Allow to cool in the baking pans for 15 minutes then run a knife along the edge to loosen it from the pan and carefully invert onto a cooling rack to cool completely (be careful, the pans will still be hot).
Notes
Instead of using water and instant coffee you can instead just use 1 cup of your favorite coffee. The coffee enriches the chocolate flavor of the cake and I recommend it, but if you have neither coffee nor instant coffee the recipe can be made with just water (it'll still be good!).
This recipe may be baked in two 9” pans (bake for 28-30 minutes) or it will make 24 cupcakes (bake for 17-18 minutes).
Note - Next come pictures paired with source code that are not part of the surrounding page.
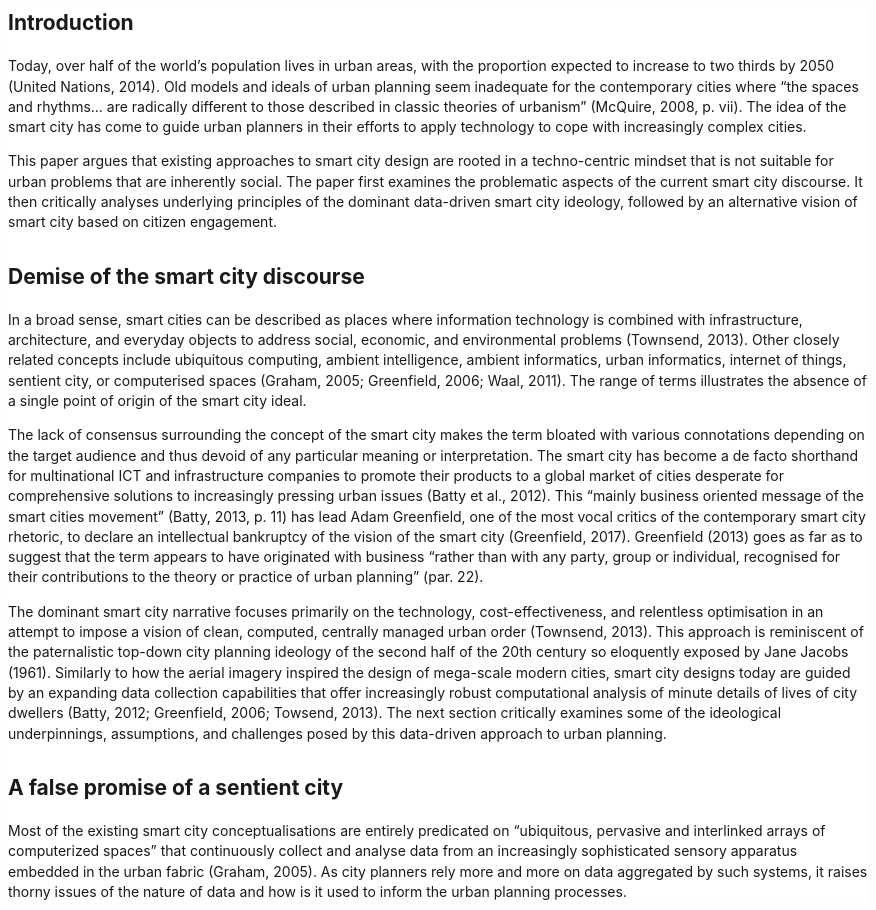 ## Introduction

Today, over half of the world’s population lives in urban areas, with the proportion expected to increase to two thirds by 2050 (United Nations, 2014). Old models and ideals of urban planning seem inadequate for the contemporary cities where “the spaces and rhythms… are radically different to those described in classic theories of urbanism” (McQuire, 2008, p. vii). The idea of the smart city has come to guide urban planners in their efforts to apply technology to cope with increasingly complex cities.

This paper argues that existing approaches to smart city design are rooted in a techno-centric mindset that is not suitable for urban problems that are inherently social. The paper first examines the problematic aspects of the current smart city discourse. It then critically analyses underlying principles of the dominant data-driven smart city ideology, followed by an alternative vision of smart city based on citizen engagement.

## Demise of the smart city discourse

In a broad sense, smart cities can be described as places where information technology is combined with infrastructure, architecture, and everyday objects to address social, economic, and environmental problems (Townsend, 2013). Other closely related concepts include ubiquitous computing, ambient intelligence, ambient informatics, urban informatics, internet of things, sentient city, or computerised spaces (Graham, 2005; Greenfield, 2006; Waal, 2011). The range of terms illustrates the absence of a single point of origin of the smart city ideal.

The lack of consensus surrounding the concept of the smart city makes the term bloated with various connotations depending on the target audience and thus devoid of any particular meaning or interpretation. The smart city has become a de facto shorthand for multinational ICT and infrastructure companies to promote their products to a global market of cities desperate for comprehensive solutions to increasingly pressing urban issues (Batty et al., 2012). This “mainly business oriented message of the smart cities movement” (Batty, 2013, p. 11) has lead Adam Greenfield, one of the most vocal critics of the contemporary smart city rhetoric, to declare an intellectual bankruptcy of the vision of the smart city (Greenfield, 2017). Greenfield (2013) goes as far as to suggest that the term appears to have originated with business “rather than with any party, group or individual, recognised for their contributions to the theory or practice of urban planning” (par. 22).

The dominant smart city narrative focuses primarily on the technology, cost-effectiveness, and relentless optimisation in an attempt to impose a vision of clean, computed, centrally managed urban order (Townsend, 2013). This approach is reminiscent of the paternalistic top-down city planning ideology of the second half of the 20th century so eloquently exposed by Jane Jacobs (1961). Similarly to how the aerial imagery inspired the design of mega-scale modern cities, smart city designs today are guided by an expanding data collection capabilities that offer increasingly robust computational analysis of minute details of lives of city dwellers (Batty, 2012; Greenfield, 2006; Towsend, 2013). The next section critically examines some of the ideological underpinnings, assumptions, and challenges posed by this data-driven approach to urban planning.
## A false promise of a sentient city

Most of the existing smart city conceptualisations are entirely predicated on “ubiquitous, pervasive and interlinked arrays of computerized spaces” that continuously collect and analyse data from an increasingly sophisticated sensory apparatus embedded in the urban fabric (Graham, 2005). As city planners rely more and more on data aggregated by such systems, it raises thorny issues of the nature of data and how is it used to inform the urban planning processes.
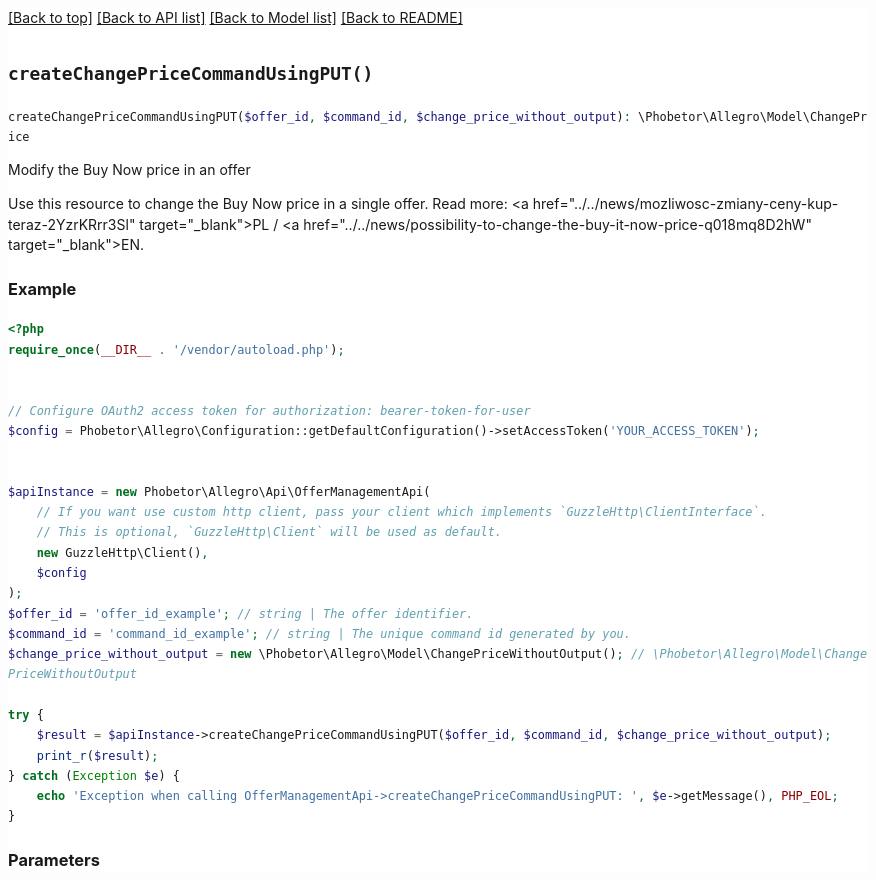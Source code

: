 [[Back to top]](#) [[Back to API list]](../../README.md#endpoints)
[[Back to Model list]](../../README.md#models)
[[Back to README]](../../README.md)

## `createChangePriceCommandUsingPUT()`

```php
createChangePriceCommandUsingPUT($offer_id, $command_id, $change_price_without_output): \Phobetor\Allegro\Model\ChangePrice
```

Modify the Buy Now price in an offer

Use this resource to change the Buy Now price in a single offer. Read more: <a href=\"../../news/mozliwosc-zmiany-ceny-kup-teraz-2YzrKRrr3Sl\" target=\"_blank\">PL</a> / <a href=\"../../news/possibility-to-change-the-buy-it-now-price-q018mq8D2hW\" target=\"_blank\">EN</a>.

### Example

```php
<?php
require_once(__DIR__ . '/vendor/autoload.php');


// Configure OAuth2 access token for authorization: bearer-token-for-user
$config = Phobetor\Allegro\Configuration::getDefaultConfiguration()->setAccessToken('YOUR_ACCESS_TOKEN');


$apiInstance = new Phobetor\Allegro\Api\OfferManagementApi(
    // If you want use custom http client, pass your client which implements `GuzzleHttp\ClientInterface`.
    // This is optional, `GuzzleHttp\Client` will be used as default.
    new GuzzleHttp\Client(),
    $config
);
$offer_id = 'offer_id_example'; // string | The offer identifier.
$command_id = 'command_id_example'; // string | The unique command id generated by you.
$change_price_without_output = new \Phobetor\Allegro\Model\ChangePriceWithoutOutput(); // \Phobetor\Allegro\Model\ChangePriceWithoutOutput

try {
    $result = $apiInstance->createChangePriceCommandUsingPUT($offer_id, $command_id, $change_price_without_output);
    print_r($result);
} catch (Exception $e) {
    echo 'Exception when calling OfferManagementApi->createChangePriceCommandUsingPUT: ', $e->getMessage(), PHP_EOL;
}
```

### Parameters
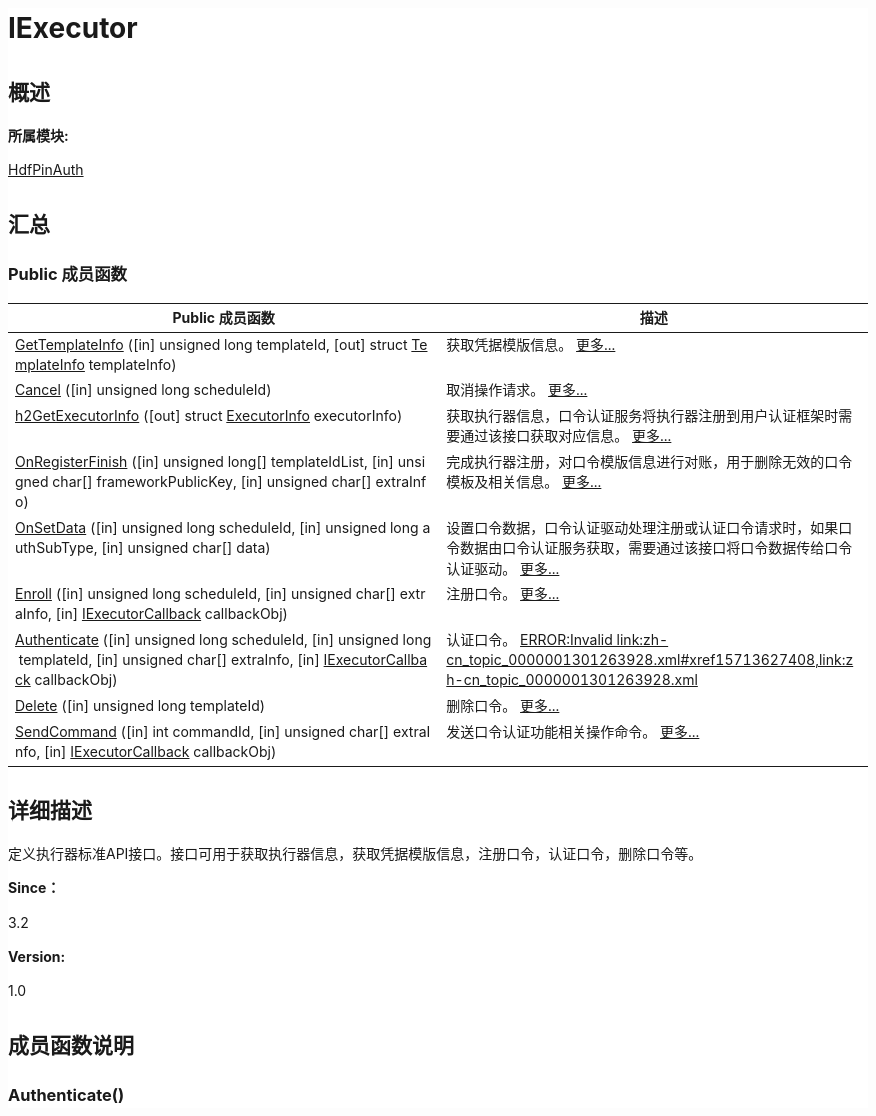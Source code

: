 # IExecutor


## **概述**

**所属模块:**

[HdfPinAuth](_hdf_pin_auth.md)


## **汇总**


### Public 成员函数

  | Public&nbsp;成员函数 | 描述 | 
| -------- | -------- |
| [GetTemplateInfo](interface_i_executor.md#gettemplateinfo)&nbsp;([in]&nbsp;unsigned&nbsp;long&nbsp;templateId,&nbsp;[out]&nbsp;struct&nbsp;[TemplateInfo](_template_info.md)&nbsp;templateInfo) | 获取凭据模版信息。&nbsp;[更多...](interface_i_executor.md#gettemplateinfo) | 
| [Cancel](interface_i_executor.md#cancel)&nbsp;([in]&nbsp;unsigned&nbsp;long&nbsp;scheduleId) | 取消操作请求。&nbsp;[更多...](interface_i_executor.md#cancel) | 
| [h2GetExecutorInfo](#getexecutorinfo)&nbsp;([out]&nbsp;struct&nbsp;[ExecutorInfo](_executor_info.md)&nbsp;executorInfo) | 获取执行器信息，口令认证服务将执行器注册到用户认证框架时需要通过该接口获取对应信息。&nbsp;[更多...](#getexecutorinfo) | 
| [OnRegisterFinish](#onregisterfinish)&nbsp;([in]&nbsp;unsigned&nbsp;long[]&nbsp;templateIdList,&nbsp;[in]&nbsp;unsigned&nbsp;char[]&nbsp;frameworkPublicKey,&nbsp;[in]&nbsp;unsigned&nbsp;char[]&nbsp;extraInfo) | 完成执行器注册，对口令模版信息进行对账，用于删除无效的口令模板及相关信息。&nbsp;[更多...](#onregisterfinish) | 
| [OnSetData](interface_i_executor.md#onsetdata)&nbsp;([in]&nbsp;unsigned&nbsp;long&nbsp;scheduleId,&nbsp;[in]&nbsp;unsigned&nbsp;long&nbsp;authSubType,&nbsp;[in]&nbsp;unsigned&nbsp;char[]&nbsp;data) | 设置口令数据，口令认证驱动处理注册或认证口令请求时，如果口令数据由口令认证服务获取，需要通过该接口将口令数据传给口令认证驱动。&nbsp;[更多...](interface_i_executor.md#onsetdata) | 
| [Enroll](#enroll)&nbsp;([in]&nbsp;unsigned&nbsp;long&nbsp;scheduleId,&nbsp;[in]&nbsp;unsigned&nbsp;char[]&nbsp;extraInfo,&nbsp;[in]&nbsp;[IExecutorCallback](interface_i_executor_callback.md)&nbsp;callbackObj) | 注册口令。&nbsp;[更多...](#enroll) | 
| [Authenticate](#authenticate)&nbsp;([in]&nbsp;unsigned&nbsp;long&nbsp;scheduleId,&nbsp;[in]&nbsp;unsigned&nbsp;long&nbsp;templateId,&nbsp;[in]&nbsp;unsigned&nbsp;char[]&nbsp;extraInfo,&nbsp;[in]&nbsp;[IExecutorCallback](interface_i_executor_callback.md)&nbsp;callbackObj) | 认证口令。&nbsp;[ERROR:Invalid&nbsp;link:zh-cn_topic_0000001301263928.xml#xref15713627408,link:zh-cn_topic_0000001301263928.xml](zh-cn_topic_0000001301263928.xml) | 
| [Delete](#delete)&nbsp;([in]&nbsp;unsigned&nbsp;long&nbsp;templateId) | 删除口令。&nbsp;[更多...](#delete) | 
| [SendCommand](#sendcommand)&nbsp;([in]&nbsp;int&nbsp;commandId,&nbsp;[in]&nbsp;unsigned&nbsp;char[]&nbsp;extraInfo,&nbsp;[in]&nbsp;[IExecutorCallback](interface_i_executor_callback.md)&nbsp;callbackObj) | 发送口令认证功能相关操作命令。&nbsp;[更多...](#sendcommand) | 


## **详细描述**

定义执行器标准API接口。接口可用于获取执行器信息，获取凭据模版信息，注册口令，认证口令，删除口令等。

**Since：**

3.2

**Version:**

1.0


## **成员函数说明**


### Authenticate()

  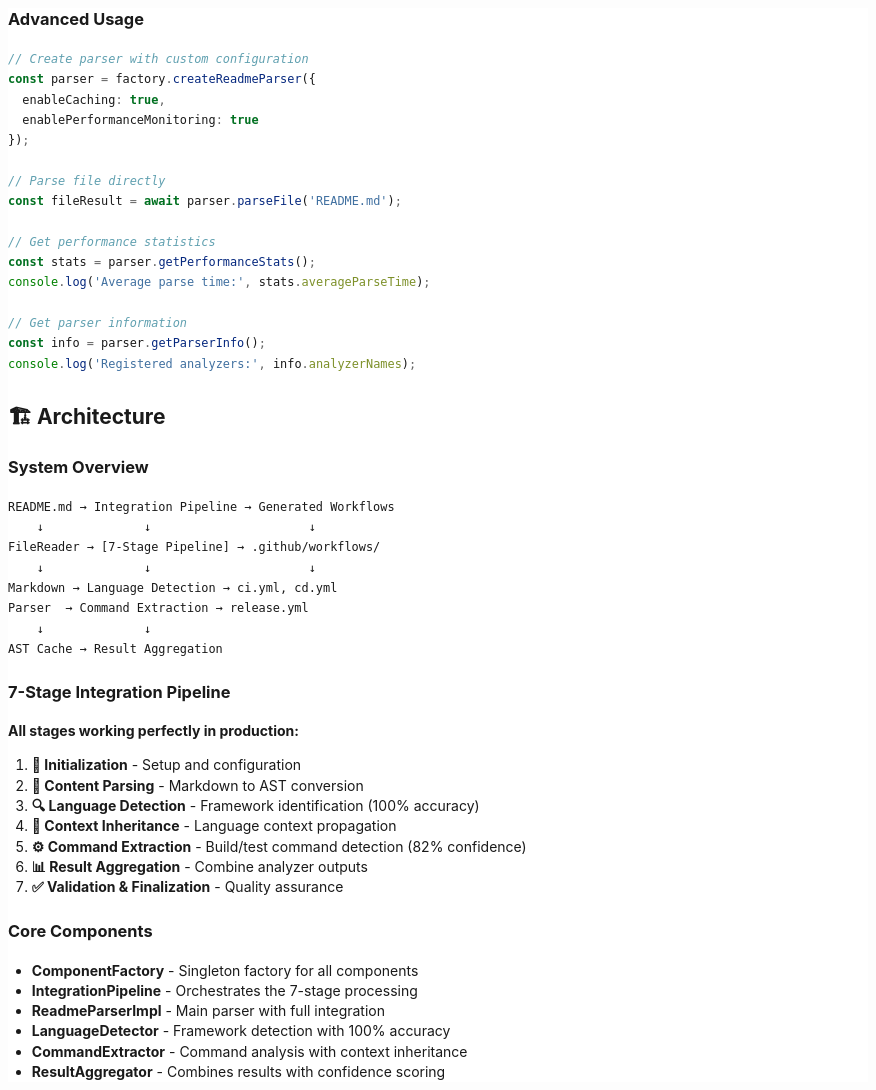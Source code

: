 ### Advanced Usage

```typescript
// Create parser with custom configuration
const parser = factory.createReadmeParser({
  enableCaching: true,
  enablePerformanceMonitoring: true
});

// Parse file directly
const fileResult = await parser.parseFile('README.md');

// Get performance statistics
const stats = parser.getPerformanceStats();
console.log('Average parse time:', stats.averageParseTime);

// Get parser information
const info = parser.getParserInfo();
console.log('Registered analyzers:', info.analyzerNames);
```

## 🏗️ Architecture

### System Overview

```
README.md → Integration Pipeline → Generated Workflows
    ↓              ↓                      ↓
FileReader → [7-Stage Pipeline] → .github/workflows/
    ↓              ↓                      ↓
Markdown → Language Detection → ci.yml, cd.yml
Parser  → Command Extraction → release.yml
    ↓              ↓
AST Cache → Result Aggregation
```

### 7-Stage Integration Pipeline

**All stages working perfectly in production:**

1. **🚀 Initialization** - Setup and configuration
2. **📖 Content Parsing** - Markdown to AST conversion  
3. **🔍 Language Detection** - Framework identification (100% accuracy)
4. **🔗 Context Inheritance** - Language context propagation
5. **⚙️ Command Extraction** - Build/test command detection (82% confidence)
6. **📊 Result Aggregation** - Combine analyzer outputs
7. **✅ Validation & Finalization** - Quality assurance

### Core Components

- **ComponentFactory** - Singleton factory for all components
- **IntegrationPipeline** - Orchestrates the 7-stage processing
- **ReadmeParserImpl** - Main parser with full integration
- **LanguageDetector** - Framework detection with 100% accuracy
- **CommandExtractor** - Command analysis with context inheritance
- **ResultAggregator** - Combines results with confidence scoring
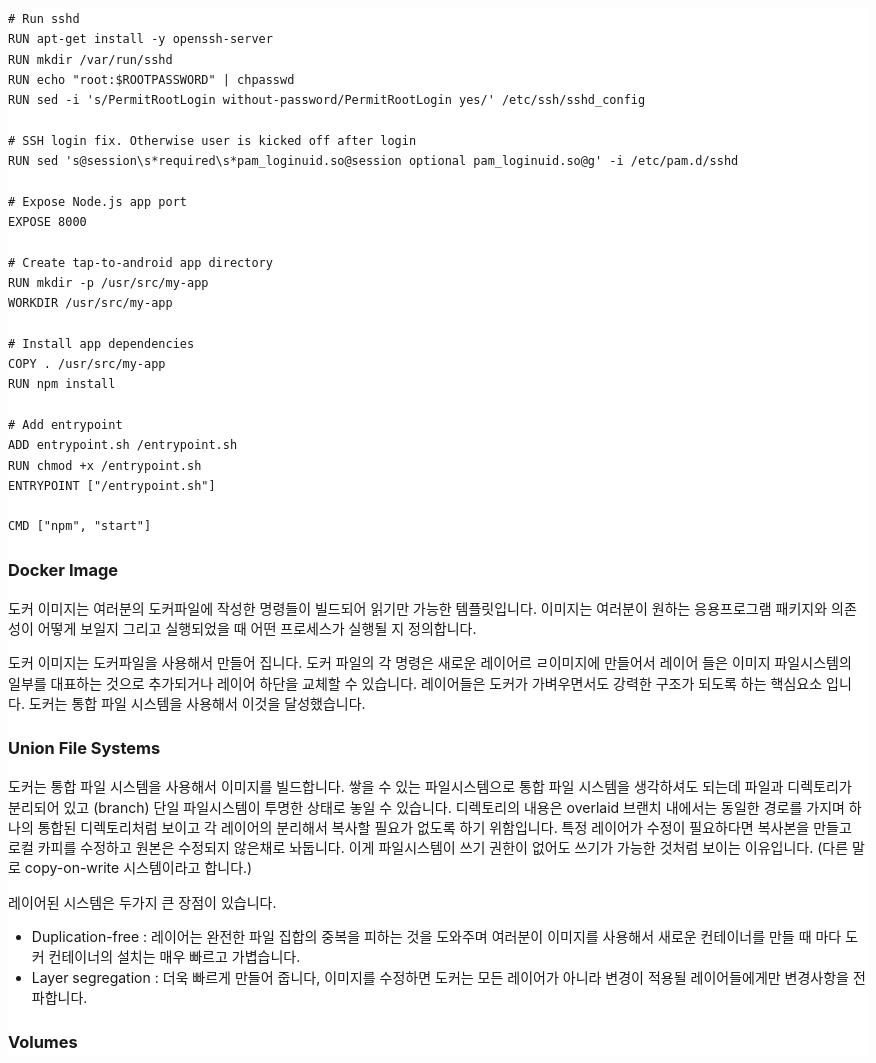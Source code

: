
 ```
# Run sshd
RUN apt-get install -y openssh-server
RUN mkdir /var/run/sshd
RUN echo "root:$ROOTPASSWORD" | chpasswd
RUN sed -i 's/PermitRootLogin without-password/PermitRootLogin yes/' /etc/ssh/sshd_config

# SSH login fix. Otherwise user is kicked off after login
RUN sed 's@session\s*required\s*pam_loginuid.so@session optional pam_loginuid.so@g' -i /etc/pam.d/sshd

# Expose Node.js app port
EXPOSE 8000

# Create tap-to-android app directory
RUN mkdir -p /usr/src/my-app
WORKDIR /usr/src/my-app

# Install app dependencies
COPY . /usr/src/my-app
RUN npm install

# Add entrypoint
ADD entrypoint.sh /entrypoint.sh
RUN chmod +x /entrypoint.sh
ENTRYPOINT ["/entrypoint.sh"]

CMD ["npm", "start"]
```

### Docker Image

도커 이미지는 여러분의 도커파일에 작성한 명령들이 빌드되어 읽기만 가능한 템플릿입니다. 이미지는 여러분이 원하는 응용프로그램 패키지와 의존성이 어떻게 보일지 그리고 실행되었을 때 어떤 프로세스가 실행될 지 정의합니다.

도커 이미지는 도커파일을 사용해서 만들어 집니다. 도커 파일의 각 명령은 새로운 레이어르 ㄹ이미지에 만들어서 레이어 들은 이미지 파일시스템의 일부를 대표하는 것으로 추가되거나 레이어 하단을 교체할 수 있습니다.  레이어들은 도커가 가벼우면서도 강력한 구조가 되도록 하는 핵심요소 입니다. 도커는 통합 파일 시스템을 사용해서 이것을 달성했습니다.

### Union File Systems

도커는 통합 파일 시스템을 사용해서 이미지를 빌드합니다. 쌓을 수 있는 파일시스템으로 통합 파일 시스템을 생각하셔도 되는데 파일과 디렉토리가 분리되어 있고 (branch) 단일 파일시스템이 투명한 상태로 놓일 수 있습니다. 디렉토리의 내용은 overlaid 브랜치 내에서는 동일한 경로를 가지며 하나의 통합된 디렉토리처럼 보이고 각 레이어의 분리해서 복사할 필요가 없도록 하기 위함입니다. 특정 레이어가 수정이 필요하다면 복사본을 만들고 로컬 카피를 수정하고 원본은 수정되지 않은채로 놔둡니다. 이게 파일시스템이 쓰기 권한이 없어도 쓰기가 가능한 것처럼 보이는 이유입니다. (다른 말로 copy-on-write 시스템이라고 합니다.)

레이어된 시스템은 두가지 큰 장점이 있습니다.

* Duplication-free : 레이어는 완전한 파일 집합의 중복을 피하는 것을 도와주며 여러분이 이미지를 사용해서 새로운 컨테이너를 만들 때 마다 도커 컨테이너의 설치는 매우 빠르고 가볍습니다.
* Layer segregation : 더욱 빠르게 만들어 줍니다, 이미지를 수정하면 도커는 모든 레이어가 아니라 변경이 적용될 레이어들에게만 변경사항을 전파합니다.

### Volumes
This recipe will also work in a 9x13" pan baked for approximately 30 minutes. Always use the toothpick test to check for doneness: a toothpick inserted in the center should come out clean or with moist, fudgy crumbs (preferable).
A bundt pan will also work though I have not tried this recipe in a bundt pan myself so cannot comment on the bake time.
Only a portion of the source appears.